[MATERIAL PROVIDED Boundary: Start]

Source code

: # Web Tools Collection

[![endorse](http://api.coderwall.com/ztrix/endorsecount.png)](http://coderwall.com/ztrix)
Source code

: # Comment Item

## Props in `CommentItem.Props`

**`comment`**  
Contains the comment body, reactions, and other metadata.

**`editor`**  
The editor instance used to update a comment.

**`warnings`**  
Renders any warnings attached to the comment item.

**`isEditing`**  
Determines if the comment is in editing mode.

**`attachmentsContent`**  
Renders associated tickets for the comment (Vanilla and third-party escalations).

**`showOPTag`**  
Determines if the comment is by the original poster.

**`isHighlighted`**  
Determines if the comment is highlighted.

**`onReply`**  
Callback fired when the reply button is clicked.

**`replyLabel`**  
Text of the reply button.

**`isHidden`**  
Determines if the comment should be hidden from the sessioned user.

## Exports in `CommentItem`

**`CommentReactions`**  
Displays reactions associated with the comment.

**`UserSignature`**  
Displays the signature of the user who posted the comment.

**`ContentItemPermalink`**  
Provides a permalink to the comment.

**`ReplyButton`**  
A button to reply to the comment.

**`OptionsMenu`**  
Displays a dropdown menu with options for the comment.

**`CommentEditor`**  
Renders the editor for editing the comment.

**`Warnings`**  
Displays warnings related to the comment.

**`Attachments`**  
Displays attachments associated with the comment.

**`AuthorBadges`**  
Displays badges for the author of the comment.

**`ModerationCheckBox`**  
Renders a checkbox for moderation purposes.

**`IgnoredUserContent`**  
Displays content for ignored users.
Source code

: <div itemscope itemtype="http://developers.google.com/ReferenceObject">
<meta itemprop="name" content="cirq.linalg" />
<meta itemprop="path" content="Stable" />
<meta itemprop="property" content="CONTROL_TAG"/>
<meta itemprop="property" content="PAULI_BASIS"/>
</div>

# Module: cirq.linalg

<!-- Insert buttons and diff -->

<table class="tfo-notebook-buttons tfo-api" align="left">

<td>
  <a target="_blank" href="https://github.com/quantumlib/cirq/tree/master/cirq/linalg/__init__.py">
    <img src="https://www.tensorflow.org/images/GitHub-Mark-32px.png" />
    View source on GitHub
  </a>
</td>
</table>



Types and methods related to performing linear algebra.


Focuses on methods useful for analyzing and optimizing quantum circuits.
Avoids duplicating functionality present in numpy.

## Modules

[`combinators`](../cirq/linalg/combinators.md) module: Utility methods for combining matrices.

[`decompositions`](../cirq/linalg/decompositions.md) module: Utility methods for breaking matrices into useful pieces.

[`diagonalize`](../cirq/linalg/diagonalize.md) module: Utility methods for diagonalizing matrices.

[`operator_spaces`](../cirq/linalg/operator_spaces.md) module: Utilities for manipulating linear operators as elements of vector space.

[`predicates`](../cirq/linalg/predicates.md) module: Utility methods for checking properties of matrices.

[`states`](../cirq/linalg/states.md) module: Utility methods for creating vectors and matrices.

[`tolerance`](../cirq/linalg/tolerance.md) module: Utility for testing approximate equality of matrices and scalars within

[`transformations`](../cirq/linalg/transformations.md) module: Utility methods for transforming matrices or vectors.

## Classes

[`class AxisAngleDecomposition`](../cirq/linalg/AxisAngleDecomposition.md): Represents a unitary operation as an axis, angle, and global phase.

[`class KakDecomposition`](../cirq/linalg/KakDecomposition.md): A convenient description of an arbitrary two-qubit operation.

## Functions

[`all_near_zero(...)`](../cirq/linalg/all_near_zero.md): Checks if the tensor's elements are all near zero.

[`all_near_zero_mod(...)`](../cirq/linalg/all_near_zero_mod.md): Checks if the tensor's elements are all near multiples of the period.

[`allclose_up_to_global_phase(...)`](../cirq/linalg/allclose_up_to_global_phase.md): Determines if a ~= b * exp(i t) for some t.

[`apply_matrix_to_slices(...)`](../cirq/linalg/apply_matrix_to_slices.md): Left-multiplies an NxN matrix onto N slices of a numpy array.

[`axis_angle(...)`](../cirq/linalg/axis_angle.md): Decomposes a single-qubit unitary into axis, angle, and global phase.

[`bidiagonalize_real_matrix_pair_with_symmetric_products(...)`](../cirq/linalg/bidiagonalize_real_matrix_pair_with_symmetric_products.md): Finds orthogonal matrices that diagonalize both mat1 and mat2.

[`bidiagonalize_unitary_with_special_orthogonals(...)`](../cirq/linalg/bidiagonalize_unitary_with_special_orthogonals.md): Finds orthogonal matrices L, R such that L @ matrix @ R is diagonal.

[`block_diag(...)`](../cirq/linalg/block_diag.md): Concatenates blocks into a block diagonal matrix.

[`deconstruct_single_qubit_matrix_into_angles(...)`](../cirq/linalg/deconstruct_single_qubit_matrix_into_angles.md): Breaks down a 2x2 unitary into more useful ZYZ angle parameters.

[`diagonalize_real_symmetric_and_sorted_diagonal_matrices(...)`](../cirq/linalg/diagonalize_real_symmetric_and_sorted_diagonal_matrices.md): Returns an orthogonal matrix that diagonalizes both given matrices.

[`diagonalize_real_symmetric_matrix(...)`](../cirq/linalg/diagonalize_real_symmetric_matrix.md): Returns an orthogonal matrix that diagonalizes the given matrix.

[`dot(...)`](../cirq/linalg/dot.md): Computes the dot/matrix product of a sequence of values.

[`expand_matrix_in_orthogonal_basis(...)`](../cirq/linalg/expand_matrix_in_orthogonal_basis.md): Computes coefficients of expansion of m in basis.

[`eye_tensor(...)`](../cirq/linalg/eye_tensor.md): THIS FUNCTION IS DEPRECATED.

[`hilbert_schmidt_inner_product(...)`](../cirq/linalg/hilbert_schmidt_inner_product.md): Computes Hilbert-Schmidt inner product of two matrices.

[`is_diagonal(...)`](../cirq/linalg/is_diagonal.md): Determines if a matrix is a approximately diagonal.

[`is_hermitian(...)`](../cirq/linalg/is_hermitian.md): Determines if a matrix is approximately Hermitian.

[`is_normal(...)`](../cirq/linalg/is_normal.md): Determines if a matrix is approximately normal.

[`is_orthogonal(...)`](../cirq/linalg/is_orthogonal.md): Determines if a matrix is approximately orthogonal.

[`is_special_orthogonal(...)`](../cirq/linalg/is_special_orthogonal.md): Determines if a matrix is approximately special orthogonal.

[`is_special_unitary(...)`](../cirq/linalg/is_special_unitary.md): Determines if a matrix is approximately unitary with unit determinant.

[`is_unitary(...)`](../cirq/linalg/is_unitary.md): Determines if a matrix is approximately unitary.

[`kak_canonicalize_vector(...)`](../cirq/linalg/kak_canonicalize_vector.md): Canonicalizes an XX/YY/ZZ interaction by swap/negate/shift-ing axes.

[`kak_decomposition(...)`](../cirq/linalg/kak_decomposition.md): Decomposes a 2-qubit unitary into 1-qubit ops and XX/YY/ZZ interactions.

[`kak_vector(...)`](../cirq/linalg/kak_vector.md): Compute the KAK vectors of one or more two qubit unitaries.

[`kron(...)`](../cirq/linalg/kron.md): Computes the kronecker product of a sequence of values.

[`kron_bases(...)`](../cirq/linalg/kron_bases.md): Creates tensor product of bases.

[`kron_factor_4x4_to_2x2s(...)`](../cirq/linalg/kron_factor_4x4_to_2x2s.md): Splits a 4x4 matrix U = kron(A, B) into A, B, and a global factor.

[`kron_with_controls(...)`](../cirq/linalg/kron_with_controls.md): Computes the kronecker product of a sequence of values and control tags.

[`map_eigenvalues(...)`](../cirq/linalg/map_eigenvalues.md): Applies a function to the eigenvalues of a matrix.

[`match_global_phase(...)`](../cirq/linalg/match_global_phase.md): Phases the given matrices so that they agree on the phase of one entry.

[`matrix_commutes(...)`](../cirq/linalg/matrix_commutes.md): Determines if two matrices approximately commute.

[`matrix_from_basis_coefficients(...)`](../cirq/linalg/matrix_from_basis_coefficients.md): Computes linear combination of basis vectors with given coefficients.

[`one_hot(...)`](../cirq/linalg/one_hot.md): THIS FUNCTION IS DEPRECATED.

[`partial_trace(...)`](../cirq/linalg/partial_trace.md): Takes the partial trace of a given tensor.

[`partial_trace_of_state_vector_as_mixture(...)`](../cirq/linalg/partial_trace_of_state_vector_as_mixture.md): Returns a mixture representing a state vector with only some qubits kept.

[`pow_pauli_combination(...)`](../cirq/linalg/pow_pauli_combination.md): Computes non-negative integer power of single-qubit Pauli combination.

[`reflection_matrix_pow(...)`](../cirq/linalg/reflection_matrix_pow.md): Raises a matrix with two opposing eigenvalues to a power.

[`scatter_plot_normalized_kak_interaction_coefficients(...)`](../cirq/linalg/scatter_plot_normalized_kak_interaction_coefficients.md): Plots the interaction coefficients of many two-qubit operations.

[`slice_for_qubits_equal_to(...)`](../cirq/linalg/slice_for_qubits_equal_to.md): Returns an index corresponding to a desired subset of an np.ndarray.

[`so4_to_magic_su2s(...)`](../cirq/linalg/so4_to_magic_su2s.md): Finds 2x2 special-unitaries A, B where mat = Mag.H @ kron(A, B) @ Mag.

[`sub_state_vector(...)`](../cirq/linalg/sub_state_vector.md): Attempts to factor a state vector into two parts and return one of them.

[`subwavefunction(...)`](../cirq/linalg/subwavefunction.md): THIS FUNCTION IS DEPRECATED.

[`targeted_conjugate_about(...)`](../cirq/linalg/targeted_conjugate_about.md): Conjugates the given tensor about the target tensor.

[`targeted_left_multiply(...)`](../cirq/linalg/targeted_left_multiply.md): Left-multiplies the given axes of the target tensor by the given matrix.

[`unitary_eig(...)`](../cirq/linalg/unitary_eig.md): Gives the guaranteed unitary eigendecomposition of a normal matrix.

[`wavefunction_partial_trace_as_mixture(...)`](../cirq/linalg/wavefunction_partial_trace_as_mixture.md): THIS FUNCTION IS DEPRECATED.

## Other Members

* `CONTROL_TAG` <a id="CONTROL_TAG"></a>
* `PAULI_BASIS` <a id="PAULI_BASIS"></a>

[MATERIAL PROVIDED Boundary: End]
[MATERIAL PROVIDED Boundary: Start]

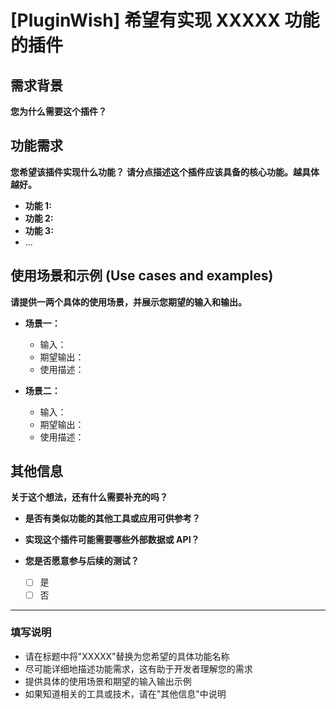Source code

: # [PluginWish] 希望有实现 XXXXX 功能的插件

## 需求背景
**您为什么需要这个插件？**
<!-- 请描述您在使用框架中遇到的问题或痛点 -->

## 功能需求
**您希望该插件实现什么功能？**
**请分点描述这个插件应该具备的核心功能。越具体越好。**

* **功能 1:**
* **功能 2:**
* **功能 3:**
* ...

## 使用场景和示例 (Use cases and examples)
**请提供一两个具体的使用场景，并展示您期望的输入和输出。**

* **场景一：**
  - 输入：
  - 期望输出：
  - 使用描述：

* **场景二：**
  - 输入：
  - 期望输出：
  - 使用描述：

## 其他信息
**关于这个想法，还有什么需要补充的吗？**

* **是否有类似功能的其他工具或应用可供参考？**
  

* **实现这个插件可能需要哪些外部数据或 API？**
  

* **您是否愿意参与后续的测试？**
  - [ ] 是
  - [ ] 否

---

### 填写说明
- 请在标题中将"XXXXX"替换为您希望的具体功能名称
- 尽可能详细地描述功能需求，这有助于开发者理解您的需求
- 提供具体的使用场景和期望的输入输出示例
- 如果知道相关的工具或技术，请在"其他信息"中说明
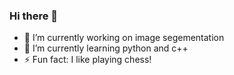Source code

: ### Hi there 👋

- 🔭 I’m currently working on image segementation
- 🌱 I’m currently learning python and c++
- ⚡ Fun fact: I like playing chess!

[MATERIAL PROVIDED Boundary: End]

YOUR TASK.
Could you restate word for word the lines above from the one containing "a global factor." through the one containing "and control tags.", both included, and nothing else?

SOLUTION FOR THIS EXERCISE.
[`kron_factor_4x4_to_2x2s(...)`](../cirq/linalg/kron_factor_4x4_to_2x2s.md): Splits a 4x4 matrix U = kron(A, B) into A, B, and a global factor.

[`kron_with_controls(...)`](../cirq/linalg/kron_with_controls.md): Computes the kronecker product of a sequence of values and control tags.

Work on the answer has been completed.